As Morozov accurately notes, not only has the exponential growth of the blogosphere led to ever-more online, micro-celebrity news feeding frenzies, it has also enabled a new generation of "public intellectuals" to emerge and establish themselves as a vital part of the global news media. And yet, just as these new voices emerge, many oppressive government regimes are cracking down on dissidents with ever-incresing ferocity.

Should bloggers be granted the same freedoms, rights and protections afforded to traditional journalists and reporters? If we are to acknowledge the critical role that citizen media play in redefining the news as we have known it, then we must endeavour to protect the  ability for these emergent, global voices to be heard, disseminated and, most importantly, protected.

Many of the bloggers who gathered on 27-28 June 2008 in Budapest, Hungary for a Citizen Media Summit organised by Global Voices Online had at first glance an unlikely appearance. These representatives of a growing worldwide network of citizen journalists and digital activists looked rather studious, a touch morose, even - to many bloggers themselves a key marker of social distinction - uncool.

Moreover, these idealistic people did not talk much about gadgets, fashion, or campaign-financing; nor rush to praise or scorn Barack Obama or John McCain; nor fret over the latest celebrity-hunt or political trick in the style of Gawker or the Huffington Post. Instead, they got into heated discussions (often in heavily accented English) over a different set of topics: internet filtering, human-rights violations, and the future of freedom of expression.

This, then, was a different kind of blogger and a different order of reality. The background of many of the participants told the story: for in their countries of origin many at the Budapest gathering sustain their blogs in face of the threat or reality of arrest, intimidation and beating from the authorities. Their enemies are real, not imaginary. Their blogs are exercises in courage.

Some of the Global Voices bloggers based in the middle east, for example, were not able to travel to the conference because of their previous association with the organisation; others might face trouble on their return home. Yet they are willing - even eager - to take the risk of putting the problems of their countries and communities on the global agenda.

The sheer diversity of countries represented at the Budapest summit - with bloggers from places as diverse as Mauritania, Colombia, Bangladesh and Tajikistan - suggests that the phenomenon they represent is indeed genuinely global. Even in places with low internet penetration, blogs can still have a significant impact in creating channels to voice dissent and influence wider media networks. Kenyan bloggers, for example, have built synergistic relationships with the country's radio journalists, who have come to rely on blogs for materials for their programmes, thus making blogs accessible (albeit indirectly) to virtually anyone in the country.

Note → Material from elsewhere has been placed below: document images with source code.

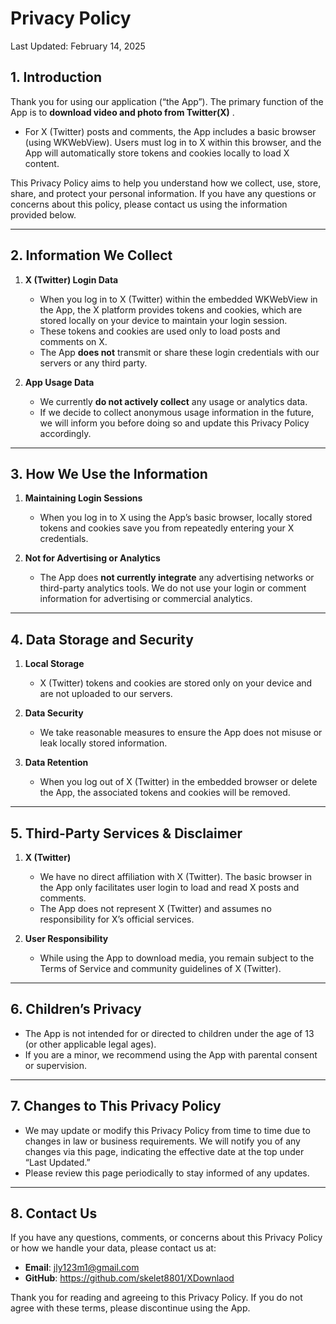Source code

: # Privacy Policy

Last Updated: February 14, 2025

## 1. Introduction
Thank you for using our application (“the App”). The primary function of the App is to **download video and photo from Twitter(X)** .  
- For X (Twitter) posts and comments, the App includes a basic browser (using WKWebView). Users must log in to X within this browser, and the App will automatically store tokens and cookies locally to load X content.

This Privacy Policy aims to help you understand how we collect, use, store, share, and protect your personal information. If you have any questions or concerns about this policy, please contact us using the information provided below.

---

## 2. Information We Collect

1. **X (Twitter) Login Data**  
   - When you log in to X (Twitter) within the embedded WKWebView in the App, the X platform provides tokens and cookies, which are stored locally on your device to maintain your login session.  
   - These tokens and cookies are used only to load posts and comments on X.  
   - The App **does not** transmit or share these login credentials with our servers or any third party.

2. **App Usage Data**  
   - We currently **do not actively collect** any usage or analytics data.  
   - If we decide to collect anonymous usage information in the future, we will inform you before doing so and update this Privacy Policy accordingly.  

---

## 3. How We Use the Information

1. **Maintaining Login Sessions**  
   - When you log in to X using the App’s basic browser, locally stored tokens and cookies save you from repeatedly entering your X credentials.

2. **Not for Advertising or Analytics**  
   - The App does **not currently integrate** any advertising networks or third-party analytics tools. We do not use your login or comment information for advertising or commercial analytics.

---

## 4. Data Storage and Security
1. **Local Storage**  
   - X (Twitter) tokens and cookies are stored only on your device and are not uploaded to our servers.

2. **Data Security**  
   - We take reasonable measures to ensure the App does not misuse or leak locally stored information.

3. **Data Retention**  
   - When you log out of X (Twitter) in the embedded browser or delete the App, the associated tokens and cookies will be removed.

---

## 5. Third-Party Services & Disclaimer

1. **X (Twitter)**  
   - We have no direct affiliation with X (Twitter). The basic browser in the App only facilitates user login to load and read X posts and comments.  
   - The App does not represent X (Twitter) and assumes no responsibility for X’s official services.

2. **User Responsibility**  
   - While using the App to download media, you remain subject to the Terms of Service and community guidelines of X (Twitter).

---

## 6. Children’s Privacy
- The App is not intended for or directed to children under the age of 13 (or other applicable legal ages).  
- If you are a minor, we recommend using the App with parental consent or supervision.

---

## 7. Changes to This Privacy Policy
- We may update or modify this Privacy Policy from time to time due to changes in law or business requirements. We will notify you of any changes via this page, indicating the effective date at the top under “Last Updated.”  
- Please review this page periodically to stay informed of any updates.

---

## 8. Contact Us
If you have any questions, comments, or concerns about this Privacy Policy or how we handle your data, please contact us at:

- **Email**: jly123m1@gmail.com
- **GitHub**: https://github.com/skelet8801/XDownlaod

Thank you for reading and agreeing to this Privacy Policy. If you do not agree with these terms, please discontinue using the App.

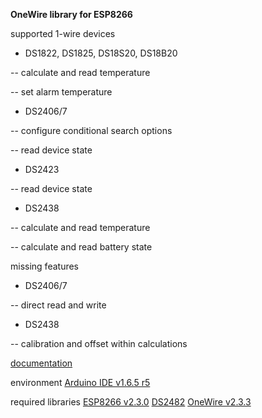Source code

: **OneWire library for ESP8266**

supported 1-wire devices 
- DS1822, DS1825, DS18S20, DS18B20

-- calculate and read temperature

-- set alarm temperature

- DS2406/7

-- configure conditional search options

-- read device state

- DS2423

-- read device state

- DS2438

-- calculate and read temperature

-- calculate and read battery state


missing features
- DS2406/7

-- direct read and write

- DS2438

-- calibration and offset within calculations


[documentation](./doc/Esp1wire.md)

environment
[Arduino IDE v1.6.5 r5](https://www.arduino.cc/download_handler.php?f=/arduino-1.6.5-r5-windows.zip)

required libraries
[ESP8266 v2.3.0](https://github.com/esp8266/Arduino#installing-with-boards-manager) [DS2482](https://github.com/Pfannex/DS18B20_DS2482) [OneWire v2.3.3](https://github.com/PaulStoffregen/OneWire)
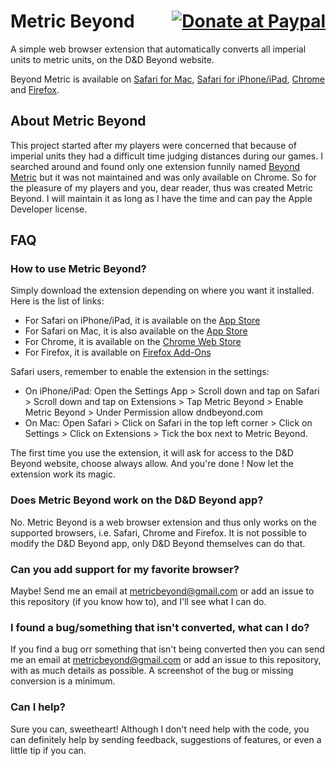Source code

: <h1 style="text-align:left;">
    Metric Beyond
    <span style="float:right;">
        <a href = "https://www.paypal.com/donate/?hosted_button_id=GQLQHZZ899N44"><img src = "https://img.shields.io/badge/DONATE-PAYPAL-blue" alt="Donate at Paypal"/> </a>
    </span>
</h1>

A simple web browser extension that automatically converts all imperial units to metric units, on the D&D Beyond website.

Beyond Metric is available on [Safari for Mac](https://apps.apple.com/en/app/metric-beyond/id1662124385?l=en), [Safari for iPhone/iPad](https://apps.apple.com/fr/app/metric-beyond/id1662124385?l=en), [Chrome](https://chrome.google.com/webstore/detail/metric-beyond/cihnlndlolbobejfmejjnagmohcbklff) and [Firefox](https://addons.mozilla.org/addon/metric-beyond/).

## About Metric Beyond

This project started after my players were concerned that because of imperial units they had a difficult time judging distances during our games. I searched around and found only one extension funnily named [Beyond Metric](https://github.com/bmarian/beyondMetric) but it was not maintained and was only available on Chrome. So for the pleasure of my players and you, dear reader, thus was created Metric Beyond. I will maintain it as long as I have the time and can pay the Apple Developer license.

## FAQ

### How to use Metric Beyond?

Simply download the extension depending on where you want it installed. Here is the list of links:

* For Safari on iPhone/iPad, it is available on the [App Store](https://apps.apple.com/fr/app/metric-beyond/id1662124385?l=en)
* For Safari on Mac, it is also available on the [App Store](https://apps.apple.com/fr/app/metric-beyond/id1662124385?l=en)
* For Chrome, it is available on the [Chrome Web Store](https://chrome.google.com/webstore/detail/metric-beyond/cihnlndlolbobejfmejjnagmohcbklff)
* For Firefox, it is available on [Firefox Add-Ons](https://addons.mozilla.org/addon/metric-beyond/)

Safari users, remember to enable the extension in the settings: 
* On iPhone/iPad: Open the Settings App > Scroll down and tap on Safari > Scroll down and tap on Extensions > Tap Metric Beyond > Enable Metric Beyond > Under Permission allow dndbeyond.com
* On Mac: Open Safari > Click on Safari in the top left corner > Click on Settings > Click on Extensions > Tick the box next to Metric Beyond.

The first time you use the extension, it will ask for access to the D&D Beyond website, choose always allow. And you're done ! Now let the extension work its magic.

### Does Metric Beyond work on the D&D Beyond app?

No. Metric Beyond is a web browser extension and thus only works on the supported browsers, i.e. Safari, Chrome and Firefox. It is not possible to modify the D&D Beyond app, only D&D Beyond themselves can do that.

### Can you add support for my favorite browser?

Maybe! Send me an email at metricbeyond@gmail.com or add an issue to this repository (if you know how to), and I'll see what I can do.

### I found a bug/something that isn't converted, what can I do?

If you find a bug orr something that isn't being converted then you can send me an email at metricbeyond@gmail.com or add an issue to this repository, with as much details as possible. A screenshot of the bug or missing conversion is a minimum.

### Can I help?

Sure you can, sweetheart! Although I don't need help with the code, you can definitely help by sending feedback, suggestions of features, or even a little tip if you can. 
    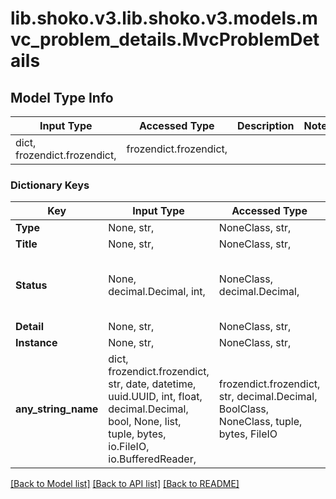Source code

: # lib.shoko.v3.lib.shoko.v3.models.mvc_problem_details.MvcProblemDetails

## Model Type Info
Input Type | Accessed Type | Description | Notes
------------ | ------------- | ------------- | -------------
dict, frozendict.frozendict,  | frozendict.frozendict,  |  | 

### Dictionary Keys
Key | Input Type | Accessed Type | Description | Notes
------------ | ------------- | ------------- | ------------- | -------------
**Type** | None, str,  | NoneClass, str,  |  | [optional] 
**Title** | None, str,  | NoneClass, str,  |  | [optional] 
**Status** | None, decimal.Decimal, int,  | NoneClass, decimal.Decimal,  |  | [optional] value must be a 32 bit integer
**Detail** | None, str,  | NoneClass, str,  |  | [optional] 
**Instance** | None, str,  | NoneClass, str,  |  | [optional] 
**any_string_name** | dict, frozendict.frozendict, str, date, datetime, uuid.UUID, int, float, decimal.Decimal, bool, None, list, tuple, bytes, io.FileIO, io.BufferedReader,  | frozendict.frozendict, str, decimal.Decimal, BoolClass, NoneClass, tuple, bytes, FileIO | any string name can be used but the value must be the correct type | [optional]

[[Back to Model list]](../../README.md#documentation-for-models) [[Back to API list]](../../README.md#documentation-for-api-endpoints) [[Back to README]](../../README.md)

The Budapest gathering represents one of the major benefits of today's internet revolution: the radical democratisation of the global flow of ideas. The technology, the ideas and the processes that have made possible blogs, social networks, and collaborative projects like Wikipedia also give many unconventional thinkers previously consigned to the margins of public life a platform that enables them to be heard by a dedicated (if often tiny) audience. The academic, blogger and pundit Daniel W Drezner has called this new generation - free from the usual constraints of the academia, self-employed, and armed with Google search - "Public Intellectuals 2.0".

Today, the greatest threat to freedom of expression online is not web censorship but mistreatment of bloggers. This trend again connects bloggers both with their antecedents in the communist-era dissident movements and their fellow-citizens living under authoritarian rule. In facing the threat, many bloggers share the same complex of emotions and reactions (including fears, doubts, and the self-censorship that often follows) that haunts other citizens. This reality was reflected in a recurrent theme of the Budapest conference: "bloggers are not aliens".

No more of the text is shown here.